The narrowest approach to the legal issue would be to consider the Court of Appeal’s holding in Hounga with respect to legal authority. Rimer LJ in the Court of Appeal purported to follow the approach to illegality set out in the earlier case of Hall v Woolston Leisure. In Hall the Court of Appeal had insisted on a strict causation test. In Hounga this had been loosened to encompass situations where the illegality was merely ‘linked’ to the discrimination claim. Perhaps a better approach to formulate the question in the way that Lord Hoffmann did in the House of Lords decision in Gray v Thames Trains: ‘Can one say that, although the damage would not have happened but for the tortious conduct of the defendant, it was caused by the criminal act of the claimant? …or is the position that although the damage would not have happened without the criminal act of the claimant, it was caused by the tortious act of the defendant?’ If we pose the question in this way on the facts in Hounga, then the gist of the tort – the violation of Ms Hounga’s right not to be discriminated against because of her race – was caused by the tortious act of the defendant. That should be the end of the causation enquiry. And perhaps the Supreme Court might be content to dispose of the case on that narrow basis, ensuring the internal coherence of the common law doctrine of illegality in accordance with the precedents in Hall and Gray. Certainly, there are recent examples of the Employment Appeal Tribunal dealing with the illegality doctrine in a manner that is more sensitive to the various legitimate interests at stake, while reasoning within the four corners of the illegality doctrine.

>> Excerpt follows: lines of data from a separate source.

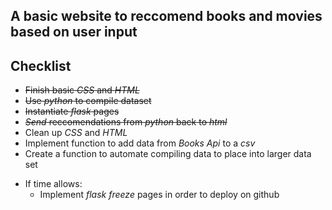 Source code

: ## A basic website to reccomend books and movies based on user input

## Checklist
* ~~Finish basic _CSS_ and _HTML_~~
* ~~Use _python_ to compile dataset~~
* ~~Instantiate _flask_ pages~~
* ~~_Send_ reccomendations from _python_ back to _html_~~
* Clean up _CSS_ and _HTML_
* Implement function to add data from _Books Api_ to a _csv_
* Create a function to automate compiling data to place into larger data set
- If time allows: 
    * Implement _flask freeze_ pages in order to deploy on github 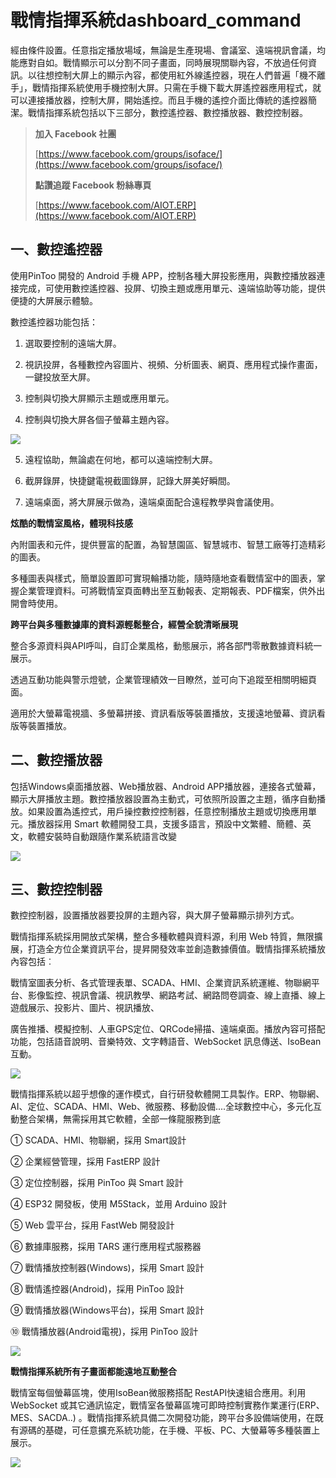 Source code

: # 戰情指揮系統dashboard_command
經由條件設置。任意指定播放場域，無論是生產現場、會議室、遠端視訊會議，均能應對自如。戰情顯示可以分割不同子畫面，同時展現關聯內容，不放過任何資訊。以往想控制大屏上的顯示內容，都使用紅外線遙控器，現在人們普遍「機不離手」，戰情指揮系統使用手機控制大屏。只需在手機下載大屏遙控器應用程式，就可以連接播放器，控制大屏，開始遙控。而且手機的遙控介面比傳統的遙控器簡潔。戰情指揮系統包括以下三部分，數控遙控器、數控播放器、數控控制器。

> **加入 Facebook 社團**
>
> [https://www.facebook.com/groups/isoface/](https://www.facebook.com/groups/isoface/)
> 
> **點讚追蹤 Facebook 粉絲專頁**
> 
> [https://www.facebook.com/AIOT.ERP](https://www.facebook.com/AIOT.ERP)


## 一、數控遙控器

使用PinToo 開發的 Android 手機 APP，控制各種大屏投影應用，與數控播放器連接完成，可使用數控遙控器、投屏、切換主題或應用單元、遠端協助等功能，提供便捷的大屏展示體驗。

數控遙控器功能包括：

1. 選取要控制的遠端大屏。

2. 視訊投屏，各種數控內容圖片、視頻、分析圖表、網頁、應用程式操作畫面，一鍵投放至大屏。

3. 控制與切換大屏顯示主題或應用單元。

4. 控制與切換大屏各個子螢幕主題內容。

![](images/pl_08.png)

5. 遠程協助，無論處在何地，都可以遠端控制大屏。

6. 截屏錄屏，快捷鍵電視截圖錄屏，記錄大屏美好瞬間。

7. 遠端桌面，將大屏展示做為，遠端桌面配合遠程教學與會議使用。

**炫酷的戰情室風格，體現科技感**

內附圖表和元件，提供豐富的配置，為智慧園區、智慧城市、智慧工廠等打造精彩的圖表。

多種圖表與樣式，簡單設置即可實現輪播功能，隨時隨地查看戰情室中的圖表，掌握企業管理資料。可將戰情室頁面轉出至互動報表、定期報表、PDF檔案，供外出開會時使用。

**跨平台與多種數據庫的資料源輕鬆整合，經營全貌清晰展現**

整合多源資料與API呼叫，自訂企業風格，動態展示，將各部門零散數據資料統一展示。

透過互動功能與警示燈號，企業管理績效一目瞭然，並可向下追蹤至相關明細頁面。

適用於大螢幕電視牆、多螢幕拼接、資訊看版等裝置播放，支援遠地螢幕、資訊看版等裝置播放。

## 二、數控播放器
包括Windows桌面播放器、Web播放器、Android APP播放器，連接各式螢幕，顯示大屏播放主題。數控播放器設置為主動式，可依照所設置之主題，循序自動播放。如果設置為遙控式，用戶操控數控控制器，任意控制播放主題或切換應用單元。播放器採用 Smart 軟體開發工具，支援多語言，預設中文繁體、簡體、英文，軟體安裝時自動跟隨作業系統語言改變

![](images/pl_05.jpg)

## 三、數控控制器

數控控制器，設置播放器要投屏的主題內容，與大屏子螢幕顯示排列方式。

戰情指揮系統採用開放式架構，整合多種軟體與資料源，利用 Web 特質，無限擴展，打造全方位企業資訊平台，提昇開發效率並創造數據價值。戰情指揮系統播放內容包括︰

戰情室圖表分析、各式管理表單、SCADA、HMI、企業資訊系統運維、物聯網平台、影像監控、視訊會議、視訊教學、網路考試、網路問卷調查、線上直播、線上遊戲展示、投影片、圖片、視訊播放、

廣告推播、模擬控制、人車GPS定位、QRCode掃描、遠端桌面。播放內容可搭配功能，包括語音說明、音樂特效、文字轉語音、WebSocket 訊息傳送、IsoBean 互動。

![](images/pl_01.jpg)

戰情指揮系統以超乎想像的運作模式，自行研發軟體開工具製作。ERP、物聯網、AI、定位、SCADA、HMI、Web、微服務、移動設備....全球數控中心，多元化互動整合架構，無需採用其它軟體，全部一條龍服務到底

① SCADA、HMI、物聯網，採用 Smart設計

② 企業經營管理，採用 FastERP 設計

③ 定位控制器，採用 PinToo 與 Smart 設計

④ ESP32 開發板，使用 M5Stack，並用 Arduino 設計

⑤ Web 雲平台，採用 FastWeb 開發設計

⑥ 數據庫服務，採用 TARS 運行應用程式服務器

⑦ 戰情播放控制器(Windows)，採用 Smart 設計

⑧ 戰情遙控器(Android)，採用 PinToo 設計

⑨ 戰情播放器(Windows平台)，採用 Smart 設計

⑩ 戰情播放器(Android電視)，採用 PinToo 設計

![](images/pl_04.png)

**戰情指揮系統所有子畫面都能遠地互動整合**

戰情室每個螢幕區塊，使用IsoBean微服務搭配 RestAPI快速組合應用。利用 WebSocket 或其它通訊協定，戰情室各螢幕區塊可即時控制實務作業運行(ERP、MES、SACDA..) 。戰情指揮系統具備二次開發功能，跨平台多設備端使用，在既有源碼的基礎，可任意擴充系統功能，在手機、平板、PC、大螢幕等多種裝置上展示。

![](images/pl_06.png)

There is a larger set of perspectives, however, given that Hounga sits at the intersection between labour law, human rights and migration law. Rather than refine the common law doctrine of illegality and ensure its internal coherence, it may be appropriate to consider whether illegality should have any role at all in this regulatory sphere. It might be helpful to consider this from two different vantage points, one that characterizes Hounga as a ‘labour law’ case; the other of which characterizes Hounga as a ‘migration’ case. It might be useful to regard both kinds of approach as based upon an anti-exploitation principle, which would set itself against unfair-advantage taking in the employment context. From a labour law perspective, the unfairness consists in the violation of legal rights that exist for the protection of those engaged in personal work. From a migration law perspective, the unfairness consists in the targeting of an especially vulnerable group within the wider category of personal work relations, viz migrants working illegally. Human rights issues arise in both of these perspectives.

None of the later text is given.